We watched a pretty scary movie with our daughters tonight called The Call. It's a bit like Silence of the Lambs and Psycho. A lot of conversation followed which is the norm around here, especially after scary movies.
Someday, my dear Carlotta and I will talk more about our experiences growing up with the influence of "that which is possible but not wise." Needless to say, I could never be an atheist. I was well aware of demons and evil long before I committed my life to following Jesus Christ. I was a "kind of" Christian. I prayed every night because that's what you're supposed to do. But I hadn't read my Bible since my Sunday School and Catechism days. I was a horrible sinner, arrogant in my heathen ways. Scary things seemed to follow me. And why wouldn't they? I was such a willing vessel.
RLB didn't believe a bit of it until he started witnessing crazy things as well. After we committed our lives to Jesus Christ and returned to the Word, we started a tradition for every home we'd move into. As soon as we took occupancy, we'd pray over the home. We'd demand all evil to leave and would pray for protection over the home.
This post isn't about telling ghost stories though. It's about prayer.
We talked with our daughters about evil. That evil has no friends. I relayed to them a story about a boy I went to middle school with. I remember he'd read black magic books and would talk about the freakiest things. It was no surprise when I learned he murdered his father a few years later. Evil has no friends. He lives in prison now.
So we told the girls about the depths. And then we backed up and talked about where it all starts. Things are happening fast around here now. Our house has been on the market for a week and we've been told an offer will be coming in within the next couple of days. And though our children are very excited about moving back home after this Army experience, there will be a lot of changes coming their way. There will be a lot of goodbyes to say. There will be a lot of uncertainty.
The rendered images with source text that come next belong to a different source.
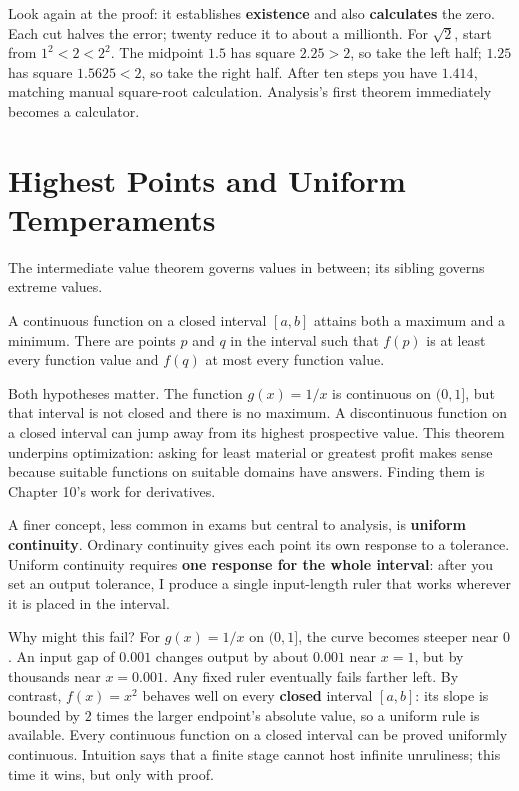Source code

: Look again at the proof: it establishes \textbf{existence} and also \textbf{calculates} the zero. Each cut halves the error; twenty reduce it to about a millionth. For $\sqrt{2}$, start from $1^2<2<2^2$. The midpoint $1.5$ has square $2.25>2$, so take the left half; $1.25$ has square $1.5625<2$, so take the right half. After ten steps you have $1.414$, matching manual square-root calculation. Analysis's first theorem immediately becomes a calculator.

\section{Highest Points and Uniform Temperaments}

The intermediate value theorem governs values in between; its sibling governs extreme values.

\begin{dingli}
A continuous function on a closed interval $[a,b]$ attains both a maximum and a minimum. There are points $p$ and $q$ in the interval such that $f(p)$ is at least every function value and $f(q)$ at most every function value.
\end{dingli}

Both hypotheses matter. The function $g(x)=1/x$ is continuous on $(0,1]$, but that interval is not closed and there is no maximum. A discontinuous function on a closed interval can jump away from its highest prospective value. This theorem underpins optimization: asking for least material or greatest profit makes sense because suitable functions on suitable domains have answers. Finding them is Chapter 10's work for derivatives.

A finer concept, less common in exams but central to analysis, is \textbf{uniform continuity}. Ordinary continuity gives each point its own response to a tolerance. Uniform continuity requires \textbf{one response for the whole interval}: after you set an output tolerance, I produce a single input-length ruler that works wherever it is placed in the interval.

Why might this fail? For $g(x)=1/x$ on $(0,1]$, the curve becomes steeper near $0$. An input gap of $0.001$ changes output by about $0.001$ near $x=1$, but by thousands near $x=0.001$. Any fixed ruler eventually fails farther left. By contrast, $f(x)=x^2$ behaves well on every \textbf{closed} interval $[a,b]$: its slope is bounded by $2$ times the larger endpoint's absolute value, so a uniform rule is available. Every continuous function on a closed interval can be proved uniformly continuous. Intuition says that a finite stage cannot host infinite unruliness; this time it wins, but only with proof.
It is not uncommon for children, not to mention pubescent teens to allow their emotions to affect their attitudes. When their life seems upside down, it is very easy for them to be whisked away into a pity party, verbalizing discontent, fear and anxiety. Though they share an excitement to return to our home state, the reality of leaving the home they've known for so long can be overwhelming.
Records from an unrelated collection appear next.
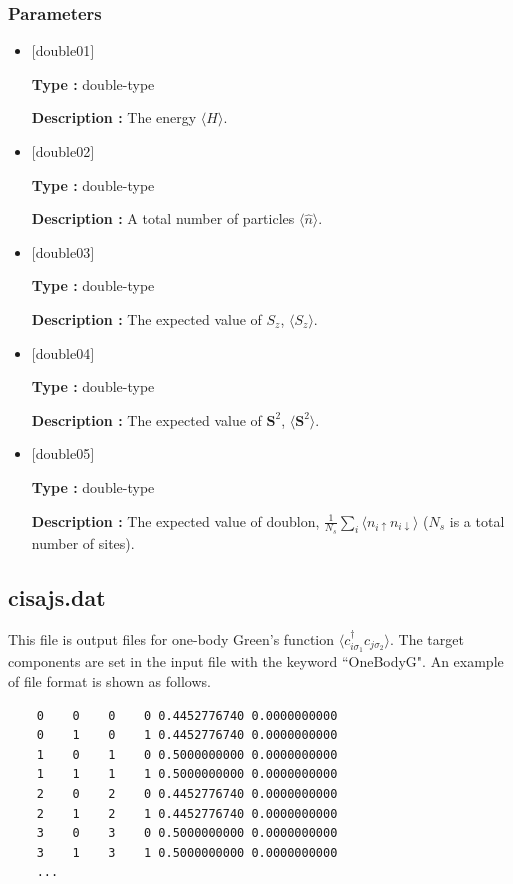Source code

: \subsubsection{Parameters}
 \begin{itemize}

  \item  $[$double01$]$
  
 {\bf Type :} double-type

{\bf Description :} The energy $\langle H\rangle$. 
 
  \item $[$double02$]$

 {\bf Type :} double-type 

{\bf Description :}  A total number of particles $\langle \hat{n}\rangle$.

  \item $[$double03$]$

 {\bf Type :} double-type 

{\bf Description :}  The expected value of $S_z$, $\langle S_z\rangle$. 

  \item $[$double04$]$

 {\bf Type :} double-type 

{\bf Description :}  The expected value of ${\bm S^2}$, $\langle {\bm S^2}\rangle$. 

  \item $[$double05$]$

 {\bf Type :} double-type 

{\bf Description :}  The expected value of doublon, 
$\frac{1}{N_s} \sum_{i}\langle n_{i\uparrow}n_{i\downarrow}\rangle$ ($N_{s}$ is a total number of sites).


 \end{itemize}

\newpage
\subsection{cisajs.dat}
\label{Subsec:cgcisajs}
This file is output files for one-body Green's function $\langle c_{i\sigma_1}^{\dagger}c_{j\sigma_2}\rangle$. 
The target components are set in the input file with the keyword ``OneBodyG".
An example of file format is shown as follows.

\begin{minipage}{12.5cm}
\begin{screen}
\begin{verbatim}
    0    0    0    0 0.4452776740 0.0000000000
    0    1    0    1 0.4452776740 0.0000000000
    1    0    1    0 0.5000000000 0.0000000000
    1    1    1    1 0.5000000000 0.0000000000
    2    0    2    0 0.4452776740 0.0000000000
    2    1    2    1 0.4452776740 0.0000000000
    3    0    3    0 0.5000000000 0.0000000000
    3    1    3    1 0.5000000000 0.0000000000
    ...
\end{verbatim}
\end{screen}
\end{minipage}

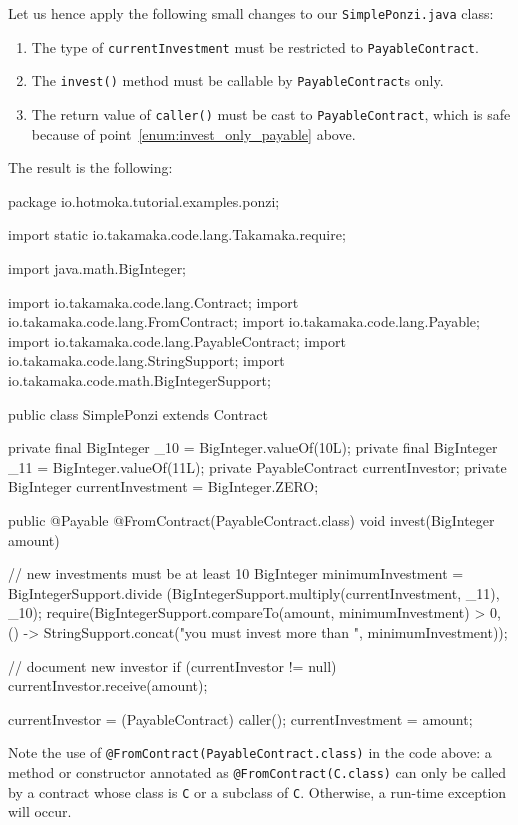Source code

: Let us hence apply the following small changes to our \texttt{SimplePonzi.java} class:
%
\begin{enumerate}
\item The type of \texttt{currentInvestment} must be restricted to \texttt{PayableContract}.
\item The \texttt{invest()} method must be callable by \texttt{PayableContract}s only.\label{enum:invest_only_payable}
\item The return value of \texttt{caller()} must be cast to \texttt{PayableContract}, which is
  safe because of point~\ref{enum:invest_only_payable} above.
\end{enumerate}
%
The result is the following:
%
\begin{codebox}\begin{javalst}
package io.hotmoka.tutorial.examples.ponzi;

import static io.takamaka.code.lang.Takamaka.require;

import java.math.BigInteger;

import io.takamaka.code.lang.Contract;
import io.takamaka.code.lang.FromContract;
import io.takamaka.code.lang.Payable;
import io.takamaka.code.lang.PayableContract;
import io.takamaka.code.lang.StringSupport;
import io.takamaka.code.math.BigIntegerSupport;

public class SimplePonzi extends Contract {
  private final BigInteger _10 = BigInteger.valueOf(10L);
  private final BigInteger _11 = BigInteger.valueOf(11L);
  private PayableContract currentInvestor;
  private BigInteger currentInvestment = BigInteger.ZERO;

  public @Payable @FromContract(PayableContract.class) void invest(BigInteger amount) {
    // new investments must be at least 10%
    BigInteger minimumInvestment = BigIntegerSupport.divide
      (BigIntegerSupport.multiply(currentInvestment, _11), _10);
    require(BigIntegerSupport.compareTo(amount, minimumInvestment) > 0,
      () -> StringSupport.concat("you must invest more than ", minimumInvestment));

    // document new investor
    if (currentInvestor != null)
    	currentInvestor.receive(amount);

    currentInvestor = (PayableContract) caller();
    currentInvestment = amount;
  }
}
\end{javalst}\end{codebox}
%
Note the use of \texttt{@FromContract(PayableContract.class)} in the code above:
a method or constructor
annotated as \texttt{@FromContract(C.class)} can only be called by a contract whose class
is \texttt{C} or a subclass of \texttt{C}. Otherwise, a run-time exception will occur.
I talked with the girls about guarding against this. This is where it starts. They will choose to go down the road of discontent, fear, anxiety, vulnerability, and despair, or they will choose to pray. I saw tears well up in my older daughter's eyes. There was a reason we were having this conversation, right now. I used this time to go into some very specific examples, drawing from my teenage years.
"When you start to think things like: 'why me,' 'it's not fair,' 'why do I have to go through this?' 'I deserve...,' 'I wish my life was like so-and-so's,' ...you need to stop and pray. Ask God to take this from you. Don't hold on to it. Don't allow it to fester and grow. Pray for peace and contentment. Begin the habit, begin the commitment of going to God first before you trust negative emotions. Allow the Holy Spirit to change your heart, your attitude, your words, your countenance."
"Evil takes hold on the simplest of things. Guard yourself from evil. Demand it be gone from you. Pray for protection. God is always good."